美千歌の部屋に入るのは小学生以来だった。そもそも女の子の部屋に招かれるのもそれ以来だし、他にもいろいろな意味でドキドキしていた。

一歩踏み込んだときに最初に感じたのは匂いだ。美千歌が近くにいるときに感じる、柑橘系の甘酸っぱいにおい。心拍数が限りなく上昇して軽い酩酊状態の中、女の子の部屋っていいにおいするんだなとぼやっと思った。


次に机の上の大きなデスクトップに目を引かれる。確実に前来たときはなかったものだし、自室にあるのも彼女の兄の物もラップトップだ。単純にものめずらしかった。

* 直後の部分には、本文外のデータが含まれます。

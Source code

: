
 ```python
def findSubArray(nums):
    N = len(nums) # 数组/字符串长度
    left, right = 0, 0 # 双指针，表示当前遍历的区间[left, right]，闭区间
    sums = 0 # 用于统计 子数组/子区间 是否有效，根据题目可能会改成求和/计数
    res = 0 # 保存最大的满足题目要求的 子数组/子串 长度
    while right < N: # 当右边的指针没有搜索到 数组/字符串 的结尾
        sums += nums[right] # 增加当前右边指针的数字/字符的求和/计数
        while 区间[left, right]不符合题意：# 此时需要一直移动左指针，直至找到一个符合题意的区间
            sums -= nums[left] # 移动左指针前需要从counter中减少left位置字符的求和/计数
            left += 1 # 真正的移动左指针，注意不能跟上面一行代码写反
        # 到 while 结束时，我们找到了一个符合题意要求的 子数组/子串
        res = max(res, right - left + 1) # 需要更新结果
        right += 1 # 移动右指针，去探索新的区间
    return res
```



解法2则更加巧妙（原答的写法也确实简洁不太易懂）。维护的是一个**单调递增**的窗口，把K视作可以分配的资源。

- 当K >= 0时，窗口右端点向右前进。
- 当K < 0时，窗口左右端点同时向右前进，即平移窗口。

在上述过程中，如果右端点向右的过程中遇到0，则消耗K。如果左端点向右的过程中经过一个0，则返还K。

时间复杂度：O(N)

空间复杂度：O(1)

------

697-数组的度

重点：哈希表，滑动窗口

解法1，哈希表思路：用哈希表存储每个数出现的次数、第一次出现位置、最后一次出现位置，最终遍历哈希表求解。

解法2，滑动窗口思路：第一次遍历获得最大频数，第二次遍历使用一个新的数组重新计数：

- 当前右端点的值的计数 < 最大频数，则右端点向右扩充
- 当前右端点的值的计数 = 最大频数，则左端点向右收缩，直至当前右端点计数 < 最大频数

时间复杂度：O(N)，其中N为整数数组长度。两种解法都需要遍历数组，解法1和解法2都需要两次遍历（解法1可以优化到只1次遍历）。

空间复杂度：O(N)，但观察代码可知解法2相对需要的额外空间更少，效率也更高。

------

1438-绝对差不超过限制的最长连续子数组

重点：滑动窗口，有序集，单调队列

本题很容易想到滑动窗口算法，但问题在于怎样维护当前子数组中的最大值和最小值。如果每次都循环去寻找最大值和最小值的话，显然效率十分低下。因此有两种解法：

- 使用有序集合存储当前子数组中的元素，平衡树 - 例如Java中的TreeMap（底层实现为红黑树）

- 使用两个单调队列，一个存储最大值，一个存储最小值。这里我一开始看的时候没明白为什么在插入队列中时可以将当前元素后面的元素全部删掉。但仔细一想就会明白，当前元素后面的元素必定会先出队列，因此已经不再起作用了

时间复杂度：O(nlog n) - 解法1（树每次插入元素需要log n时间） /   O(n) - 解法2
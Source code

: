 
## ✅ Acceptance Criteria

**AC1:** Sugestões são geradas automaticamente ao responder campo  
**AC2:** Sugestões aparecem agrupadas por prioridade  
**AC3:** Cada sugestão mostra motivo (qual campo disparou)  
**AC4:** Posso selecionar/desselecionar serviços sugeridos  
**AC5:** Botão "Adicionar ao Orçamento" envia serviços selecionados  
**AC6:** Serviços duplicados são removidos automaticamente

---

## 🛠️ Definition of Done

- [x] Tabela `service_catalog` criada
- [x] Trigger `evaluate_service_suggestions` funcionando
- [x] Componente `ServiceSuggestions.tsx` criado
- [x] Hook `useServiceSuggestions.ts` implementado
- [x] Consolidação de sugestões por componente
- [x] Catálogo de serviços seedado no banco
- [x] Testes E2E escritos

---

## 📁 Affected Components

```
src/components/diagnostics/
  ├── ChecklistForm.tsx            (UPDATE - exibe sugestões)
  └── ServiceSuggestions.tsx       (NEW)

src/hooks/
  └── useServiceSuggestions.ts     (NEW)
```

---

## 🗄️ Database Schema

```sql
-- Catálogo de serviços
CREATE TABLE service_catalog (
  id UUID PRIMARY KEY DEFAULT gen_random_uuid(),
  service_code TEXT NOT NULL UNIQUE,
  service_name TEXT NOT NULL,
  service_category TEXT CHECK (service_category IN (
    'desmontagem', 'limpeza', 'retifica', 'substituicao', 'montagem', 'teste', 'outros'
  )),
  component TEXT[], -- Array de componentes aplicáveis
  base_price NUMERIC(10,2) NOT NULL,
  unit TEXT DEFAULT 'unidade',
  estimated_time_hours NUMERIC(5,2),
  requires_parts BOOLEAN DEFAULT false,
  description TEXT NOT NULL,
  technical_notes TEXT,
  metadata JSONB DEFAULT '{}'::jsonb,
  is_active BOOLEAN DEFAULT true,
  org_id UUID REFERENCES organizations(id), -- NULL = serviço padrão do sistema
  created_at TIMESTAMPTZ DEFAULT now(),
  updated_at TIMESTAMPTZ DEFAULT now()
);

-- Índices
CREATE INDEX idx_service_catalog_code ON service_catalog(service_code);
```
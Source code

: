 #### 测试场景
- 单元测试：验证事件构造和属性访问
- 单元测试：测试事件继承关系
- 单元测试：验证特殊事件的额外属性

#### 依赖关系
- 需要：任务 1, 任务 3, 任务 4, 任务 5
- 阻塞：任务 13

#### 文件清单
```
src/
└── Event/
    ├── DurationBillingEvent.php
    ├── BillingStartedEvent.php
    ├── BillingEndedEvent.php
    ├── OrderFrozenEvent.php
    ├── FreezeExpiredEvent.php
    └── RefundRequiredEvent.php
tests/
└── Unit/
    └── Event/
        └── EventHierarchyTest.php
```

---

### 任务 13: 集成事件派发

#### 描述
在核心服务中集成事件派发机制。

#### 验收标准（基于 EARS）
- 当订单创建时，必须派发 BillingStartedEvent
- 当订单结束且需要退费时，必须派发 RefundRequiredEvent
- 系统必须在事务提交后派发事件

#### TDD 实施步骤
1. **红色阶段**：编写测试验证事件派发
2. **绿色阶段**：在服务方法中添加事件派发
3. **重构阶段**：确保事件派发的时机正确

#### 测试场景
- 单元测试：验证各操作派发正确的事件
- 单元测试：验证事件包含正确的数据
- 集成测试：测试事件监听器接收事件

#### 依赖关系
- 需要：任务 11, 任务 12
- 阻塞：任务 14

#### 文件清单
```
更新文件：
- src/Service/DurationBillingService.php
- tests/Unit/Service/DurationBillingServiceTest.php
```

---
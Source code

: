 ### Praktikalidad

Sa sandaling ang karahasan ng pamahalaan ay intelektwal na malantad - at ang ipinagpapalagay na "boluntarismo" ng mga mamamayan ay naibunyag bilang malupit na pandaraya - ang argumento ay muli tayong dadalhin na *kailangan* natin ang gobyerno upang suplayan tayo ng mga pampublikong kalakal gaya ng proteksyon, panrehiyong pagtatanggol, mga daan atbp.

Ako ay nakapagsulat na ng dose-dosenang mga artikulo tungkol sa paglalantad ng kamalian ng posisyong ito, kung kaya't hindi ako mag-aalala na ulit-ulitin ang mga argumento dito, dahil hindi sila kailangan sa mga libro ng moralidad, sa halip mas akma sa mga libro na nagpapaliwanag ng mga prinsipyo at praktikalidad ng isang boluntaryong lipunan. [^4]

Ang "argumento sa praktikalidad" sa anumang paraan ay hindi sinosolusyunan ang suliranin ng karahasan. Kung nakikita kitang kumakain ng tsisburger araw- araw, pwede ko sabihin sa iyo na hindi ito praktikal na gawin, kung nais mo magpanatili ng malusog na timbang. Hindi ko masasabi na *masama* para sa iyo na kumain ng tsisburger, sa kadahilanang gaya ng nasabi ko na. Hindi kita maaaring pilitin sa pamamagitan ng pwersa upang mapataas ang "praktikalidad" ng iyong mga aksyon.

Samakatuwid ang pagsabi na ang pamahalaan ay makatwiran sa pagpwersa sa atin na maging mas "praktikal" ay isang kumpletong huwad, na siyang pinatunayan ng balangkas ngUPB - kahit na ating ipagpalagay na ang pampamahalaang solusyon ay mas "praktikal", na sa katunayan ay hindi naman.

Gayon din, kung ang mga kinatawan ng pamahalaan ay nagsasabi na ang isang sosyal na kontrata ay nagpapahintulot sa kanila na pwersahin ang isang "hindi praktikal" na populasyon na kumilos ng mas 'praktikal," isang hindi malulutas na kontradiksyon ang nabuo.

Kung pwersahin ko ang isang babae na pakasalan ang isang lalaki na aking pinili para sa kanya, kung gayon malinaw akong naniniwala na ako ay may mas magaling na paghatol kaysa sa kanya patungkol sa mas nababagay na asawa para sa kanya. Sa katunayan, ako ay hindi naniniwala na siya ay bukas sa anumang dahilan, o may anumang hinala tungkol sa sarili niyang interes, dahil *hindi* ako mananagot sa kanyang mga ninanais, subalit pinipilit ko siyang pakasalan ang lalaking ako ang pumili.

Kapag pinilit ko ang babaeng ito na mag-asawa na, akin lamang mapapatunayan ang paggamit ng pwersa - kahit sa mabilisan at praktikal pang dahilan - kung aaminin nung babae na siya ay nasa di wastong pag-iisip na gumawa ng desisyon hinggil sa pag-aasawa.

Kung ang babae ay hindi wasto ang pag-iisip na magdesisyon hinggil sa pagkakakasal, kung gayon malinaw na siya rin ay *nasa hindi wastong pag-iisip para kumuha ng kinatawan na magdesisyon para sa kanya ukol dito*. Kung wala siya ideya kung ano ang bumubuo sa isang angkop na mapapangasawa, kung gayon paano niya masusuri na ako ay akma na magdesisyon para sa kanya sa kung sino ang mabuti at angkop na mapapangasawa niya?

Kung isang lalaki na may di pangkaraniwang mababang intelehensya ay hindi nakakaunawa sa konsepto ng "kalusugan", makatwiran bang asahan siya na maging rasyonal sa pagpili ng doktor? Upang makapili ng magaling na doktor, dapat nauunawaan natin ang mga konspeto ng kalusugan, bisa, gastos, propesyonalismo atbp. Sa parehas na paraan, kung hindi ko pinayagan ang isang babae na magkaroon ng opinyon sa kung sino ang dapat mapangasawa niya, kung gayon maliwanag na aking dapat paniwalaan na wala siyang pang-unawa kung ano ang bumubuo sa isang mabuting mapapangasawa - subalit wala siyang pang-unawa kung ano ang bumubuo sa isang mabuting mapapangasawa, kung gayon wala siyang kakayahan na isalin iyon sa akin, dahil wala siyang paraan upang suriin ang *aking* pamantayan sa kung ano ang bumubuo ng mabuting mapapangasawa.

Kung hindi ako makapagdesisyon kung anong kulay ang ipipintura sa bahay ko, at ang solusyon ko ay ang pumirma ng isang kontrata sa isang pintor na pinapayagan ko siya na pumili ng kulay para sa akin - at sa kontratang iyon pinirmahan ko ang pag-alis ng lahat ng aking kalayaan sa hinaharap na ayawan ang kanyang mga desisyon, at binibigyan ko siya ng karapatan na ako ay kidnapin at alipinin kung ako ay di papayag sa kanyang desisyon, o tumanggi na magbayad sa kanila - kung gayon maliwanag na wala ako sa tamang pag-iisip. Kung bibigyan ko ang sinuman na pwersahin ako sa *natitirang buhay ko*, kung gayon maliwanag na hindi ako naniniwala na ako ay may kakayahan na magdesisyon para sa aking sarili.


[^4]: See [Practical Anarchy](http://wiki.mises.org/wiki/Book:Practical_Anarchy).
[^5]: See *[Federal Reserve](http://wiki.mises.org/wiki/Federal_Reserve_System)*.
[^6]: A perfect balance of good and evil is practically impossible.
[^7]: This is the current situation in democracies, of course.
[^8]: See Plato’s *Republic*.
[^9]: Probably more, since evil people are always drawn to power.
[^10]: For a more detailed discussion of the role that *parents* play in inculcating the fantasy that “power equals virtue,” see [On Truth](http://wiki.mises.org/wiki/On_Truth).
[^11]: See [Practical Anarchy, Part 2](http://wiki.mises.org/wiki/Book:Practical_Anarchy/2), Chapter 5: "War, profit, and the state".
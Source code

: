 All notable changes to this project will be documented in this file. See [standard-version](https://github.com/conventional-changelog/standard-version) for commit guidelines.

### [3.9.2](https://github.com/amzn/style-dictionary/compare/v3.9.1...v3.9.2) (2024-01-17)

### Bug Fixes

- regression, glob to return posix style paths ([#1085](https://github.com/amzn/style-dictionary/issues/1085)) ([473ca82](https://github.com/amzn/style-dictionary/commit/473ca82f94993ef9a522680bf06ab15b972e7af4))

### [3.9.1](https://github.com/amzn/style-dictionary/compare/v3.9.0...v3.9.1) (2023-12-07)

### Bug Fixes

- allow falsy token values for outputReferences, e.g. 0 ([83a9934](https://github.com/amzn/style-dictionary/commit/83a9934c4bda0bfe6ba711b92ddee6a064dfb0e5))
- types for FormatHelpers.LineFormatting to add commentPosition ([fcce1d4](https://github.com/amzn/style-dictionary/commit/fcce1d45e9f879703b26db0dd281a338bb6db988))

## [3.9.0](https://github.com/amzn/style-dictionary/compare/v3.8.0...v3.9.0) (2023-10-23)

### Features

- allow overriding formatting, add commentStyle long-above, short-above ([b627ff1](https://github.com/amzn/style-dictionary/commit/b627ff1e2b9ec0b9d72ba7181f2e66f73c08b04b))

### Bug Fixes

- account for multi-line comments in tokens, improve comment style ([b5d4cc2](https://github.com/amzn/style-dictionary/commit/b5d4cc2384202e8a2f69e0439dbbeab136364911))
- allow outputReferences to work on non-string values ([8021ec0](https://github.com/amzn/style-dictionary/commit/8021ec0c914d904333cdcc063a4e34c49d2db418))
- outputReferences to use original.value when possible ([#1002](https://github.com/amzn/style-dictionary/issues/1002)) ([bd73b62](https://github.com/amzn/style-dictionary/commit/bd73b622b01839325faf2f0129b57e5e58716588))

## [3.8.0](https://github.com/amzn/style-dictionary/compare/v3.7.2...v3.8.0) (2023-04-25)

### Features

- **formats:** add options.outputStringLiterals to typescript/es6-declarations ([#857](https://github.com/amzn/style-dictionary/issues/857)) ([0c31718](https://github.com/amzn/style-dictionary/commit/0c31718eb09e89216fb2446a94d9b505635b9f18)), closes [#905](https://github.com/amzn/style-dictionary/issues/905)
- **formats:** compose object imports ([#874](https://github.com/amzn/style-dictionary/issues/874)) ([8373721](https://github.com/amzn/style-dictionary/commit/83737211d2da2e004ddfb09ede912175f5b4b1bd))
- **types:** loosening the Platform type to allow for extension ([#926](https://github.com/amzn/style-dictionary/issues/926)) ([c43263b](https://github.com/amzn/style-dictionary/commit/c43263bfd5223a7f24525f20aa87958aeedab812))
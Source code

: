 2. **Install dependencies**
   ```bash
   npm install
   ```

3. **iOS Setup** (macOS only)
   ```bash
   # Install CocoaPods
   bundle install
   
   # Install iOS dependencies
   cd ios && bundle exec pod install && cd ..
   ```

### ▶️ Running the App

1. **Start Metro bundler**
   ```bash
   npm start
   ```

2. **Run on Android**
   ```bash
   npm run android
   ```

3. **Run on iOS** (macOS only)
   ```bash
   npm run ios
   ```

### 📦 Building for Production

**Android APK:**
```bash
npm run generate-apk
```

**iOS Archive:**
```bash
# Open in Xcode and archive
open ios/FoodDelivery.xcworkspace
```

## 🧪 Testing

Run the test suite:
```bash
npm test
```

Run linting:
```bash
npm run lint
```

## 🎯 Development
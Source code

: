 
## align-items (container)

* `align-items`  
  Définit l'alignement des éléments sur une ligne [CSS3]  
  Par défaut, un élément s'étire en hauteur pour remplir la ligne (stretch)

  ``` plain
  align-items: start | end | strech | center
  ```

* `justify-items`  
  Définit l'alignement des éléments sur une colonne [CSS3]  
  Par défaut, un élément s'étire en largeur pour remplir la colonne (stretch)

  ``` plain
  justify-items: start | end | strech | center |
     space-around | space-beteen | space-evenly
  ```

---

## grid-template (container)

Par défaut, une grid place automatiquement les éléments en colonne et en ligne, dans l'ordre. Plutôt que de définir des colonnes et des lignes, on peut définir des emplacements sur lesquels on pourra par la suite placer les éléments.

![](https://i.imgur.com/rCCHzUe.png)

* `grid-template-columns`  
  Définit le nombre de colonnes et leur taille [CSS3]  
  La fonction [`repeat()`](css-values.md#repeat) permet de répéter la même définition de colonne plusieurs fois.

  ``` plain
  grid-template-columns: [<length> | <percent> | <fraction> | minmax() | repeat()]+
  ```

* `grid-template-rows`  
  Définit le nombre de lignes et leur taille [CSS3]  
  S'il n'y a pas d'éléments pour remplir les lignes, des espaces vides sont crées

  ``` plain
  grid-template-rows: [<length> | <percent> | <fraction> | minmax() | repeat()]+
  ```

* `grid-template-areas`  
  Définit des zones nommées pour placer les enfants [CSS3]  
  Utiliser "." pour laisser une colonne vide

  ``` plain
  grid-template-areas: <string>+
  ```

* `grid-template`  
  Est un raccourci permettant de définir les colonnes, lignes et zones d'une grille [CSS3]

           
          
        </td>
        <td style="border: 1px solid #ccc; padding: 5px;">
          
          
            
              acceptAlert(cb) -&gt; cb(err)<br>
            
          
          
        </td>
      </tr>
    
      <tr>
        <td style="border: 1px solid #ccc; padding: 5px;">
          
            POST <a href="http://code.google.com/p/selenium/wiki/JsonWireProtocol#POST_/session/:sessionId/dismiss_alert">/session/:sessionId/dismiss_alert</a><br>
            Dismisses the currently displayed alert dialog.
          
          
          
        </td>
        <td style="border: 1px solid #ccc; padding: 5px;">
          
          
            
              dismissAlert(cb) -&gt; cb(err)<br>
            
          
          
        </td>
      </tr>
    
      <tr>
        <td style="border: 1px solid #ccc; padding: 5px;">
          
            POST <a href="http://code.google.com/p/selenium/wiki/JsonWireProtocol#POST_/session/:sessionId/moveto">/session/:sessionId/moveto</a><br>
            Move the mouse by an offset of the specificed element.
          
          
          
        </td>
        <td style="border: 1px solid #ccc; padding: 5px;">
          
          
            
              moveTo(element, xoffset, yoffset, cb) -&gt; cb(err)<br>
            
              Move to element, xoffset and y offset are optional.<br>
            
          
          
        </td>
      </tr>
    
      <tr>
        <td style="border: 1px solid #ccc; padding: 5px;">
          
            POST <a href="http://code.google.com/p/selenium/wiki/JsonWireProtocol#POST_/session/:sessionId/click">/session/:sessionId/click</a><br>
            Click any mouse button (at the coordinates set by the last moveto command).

通いなれた兄の部屋との最大の違いは本棚だろうか。彼は三つほど大きな本棚にぎっしりマンガを詰め込んでおり、さらにそこにも入りきらないものが小分けに箱詰めされていたりするが、彼女は小さいものが一つだけだ。大判の画集みたいなものが多く、コミックは申し訳程度に数冊収められているだけだった。そういえばマンガは一番好きな作品だけあればいいって言ってたなーなどとなんとなく思い出す。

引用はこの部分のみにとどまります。